The problem is that our expectations were too high. We expected be blown away. We expected to see things we had never seen before. We expected Apple to hand us the future on a silver platter. We were expecting too much from a device that hasn’t even launched yet. Like many, I found the event to be a let down. But here’s why I think we’re all wrong and Apple is right.

The iPad is the future of computing. It’s not trying to mold itself to our expectations. With this comes the consequences of app developers not fully understanding the power that Apple has put in their hands. That combined with just a couple of weeks of development time left us with apps built more for today’s internet rather than tomorrows. Apple is suffering from the chicken and the egg effect.

Why Apple’s Bet is the Right One

What was missing from the event was how cloud computing is finally coming into it’s own, how web apps are the future, and how interactive content is finally taking shape across all media.

Cloud Computing

What Apple left out on Wednesday was how MobileMe will impact the iPad. I suspect it will in a big way. With little to no file storage, the importance of the cloud is immense. Sharing of files in the cloud will open huge collaboration opportunities across all devices. You can already see Google becoming a huge factor on the Apple iPad.

When I first thought about how I’d like to use the iPad, one thing that came to mind was web app development – something I’d like to do on the iPad. Typically, I do the coding and testing locally before publishing to the live server. Clearly, if local file storage is a problem, then running any kind of server app on the iPad won’t happen. But with cloud computing, you don’t need to test or even code locally. You can do this from the web – just look at Heroku with Ruby on Rails. When you factor in the cloud, there are few, if any, apps that can’t be developed using cloud computing as a substitute for local file storage.

Web Apps

When Apple first launched the iPhone, they hestitated to create a development API. They insisted that web apps were the future. Apple was right. They were just a few years too early.

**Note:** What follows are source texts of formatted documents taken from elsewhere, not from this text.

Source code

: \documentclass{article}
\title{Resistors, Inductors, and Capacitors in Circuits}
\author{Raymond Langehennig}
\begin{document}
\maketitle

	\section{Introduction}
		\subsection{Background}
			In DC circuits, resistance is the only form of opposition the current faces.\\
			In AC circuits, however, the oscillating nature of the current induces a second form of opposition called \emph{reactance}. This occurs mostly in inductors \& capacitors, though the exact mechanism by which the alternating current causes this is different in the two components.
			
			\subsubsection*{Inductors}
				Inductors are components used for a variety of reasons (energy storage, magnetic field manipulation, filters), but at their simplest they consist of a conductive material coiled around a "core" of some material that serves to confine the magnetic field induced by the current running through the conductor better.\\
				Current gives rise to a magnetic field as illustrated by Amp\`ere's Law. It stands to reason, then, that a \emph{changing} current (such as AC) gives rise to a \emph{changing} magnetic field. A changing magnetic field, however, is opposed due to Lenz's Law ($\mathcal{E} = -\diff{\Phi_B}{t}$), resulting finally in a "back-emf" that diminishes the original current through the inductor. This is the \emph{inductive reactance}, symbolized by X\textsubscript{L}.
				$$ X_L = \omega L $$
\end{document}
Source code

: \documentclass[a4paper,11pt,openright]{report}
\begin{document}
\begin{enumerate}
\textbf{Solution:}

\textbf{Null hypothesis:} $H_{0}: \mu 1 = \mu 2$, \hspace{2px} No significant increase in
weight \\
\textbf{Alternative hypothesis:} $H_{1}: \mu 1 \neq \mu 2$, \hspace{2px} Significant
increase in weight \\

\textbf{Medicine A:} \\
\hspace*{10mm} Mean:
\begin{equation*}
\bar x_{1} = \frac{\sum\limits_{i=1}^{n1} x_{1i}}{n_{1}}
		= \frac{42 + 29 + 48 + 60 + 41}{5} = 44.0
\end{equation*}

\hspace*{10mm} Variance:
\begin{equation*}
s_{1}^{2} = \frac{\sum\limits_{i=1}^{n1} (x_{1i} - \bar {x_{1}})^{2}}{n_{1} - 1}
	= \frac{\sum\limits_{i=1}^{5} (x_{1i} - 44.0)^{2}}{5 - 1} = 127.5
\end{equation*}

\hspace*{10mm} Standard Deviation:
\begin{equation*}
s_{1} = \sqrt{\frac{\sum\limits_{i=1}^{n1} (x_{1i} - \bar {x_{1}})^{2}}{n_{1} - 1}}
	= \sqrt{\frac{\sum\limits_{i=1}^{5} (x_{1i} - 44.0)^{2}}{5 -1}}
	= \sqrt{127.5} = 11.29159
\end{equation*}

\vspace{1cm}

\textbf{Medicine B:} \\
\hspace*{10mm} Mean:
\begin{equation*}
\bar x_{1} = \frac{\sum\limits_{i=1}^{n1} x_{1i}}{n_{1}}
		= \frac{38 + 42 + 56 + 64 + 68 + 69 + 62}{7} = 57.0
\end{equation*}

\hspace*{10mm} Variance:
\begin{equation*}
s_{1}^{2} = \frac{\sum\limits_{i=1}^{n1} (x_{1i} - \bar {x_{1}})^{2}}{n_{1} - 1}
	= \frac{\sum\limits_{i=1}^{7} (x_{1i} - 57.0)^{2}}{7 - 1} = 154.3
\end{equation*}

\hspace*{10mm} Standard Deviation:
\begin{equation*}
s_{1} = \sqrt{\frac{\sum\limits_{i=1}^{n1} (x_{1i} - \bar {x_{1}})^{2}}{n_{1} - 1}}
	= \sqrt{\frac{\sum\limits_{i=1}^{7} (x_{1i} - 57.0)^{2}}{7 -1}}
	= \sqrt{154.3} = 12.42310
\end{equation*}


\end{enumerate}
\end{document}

Now, with HTML5 and CSS3, you can build almost any app using the browser. There are exceptions, and many will continue to build apps for the App Store, but the future of mobile computing is web apps – it’s insane to think developers are going to build separate apps for Apple, Microsoft, Google, and other such mobile app stores.

The iPad is perfect for web apps. It’s large touch screen provides an awesome user experience and opens up many UI possibilities. Touching the web just feels right but it has too be done on a larger screen than the iPhone and this is where the iPad delivers.

Interactive Content

One of the iPads greatest strengths is the openness it gives you to interact with content. Books, Movies, and TV come alive when you can interact with the content.

MLB’s showed off some of this potential. The iPad has given MLB, and most other sports, an opportunity to engulf people with their product. As consumers, we’re use to watching the game on TV, with camera angles, replays, and stats controlled by the producer. But that’s not the case for much longer.

Interacting with content gives us so many opportunities.

What if we can pull up our own replays, from any angle, and zoom into the smallest details? What if we can touch a player and receive all of they’re stats and watch the game from any camera inside the park? How would this change the experience? Throw in Twitter and you wouldn’t want to watch the game again without your iPad. The same could be done across any sport or movie. Interacting with content is the future. Watching on a big screen is nice but watching on an interactive 10 inch screen will be better. Touching does what no remote could ever do.

Thoughts

It’s for these reasons that I’ve done a 180 degree turn on my stance on the iPad. I’ll still wait for the 2nd generation model before I buy one – I expected it to address some shortcomings. I’m very optimistic about the iPad’s future and you can bet I’ll be thinking about how I can leverage it’s potential in the web apps I develop going forward.

So what do you think? Will the iPad succeed?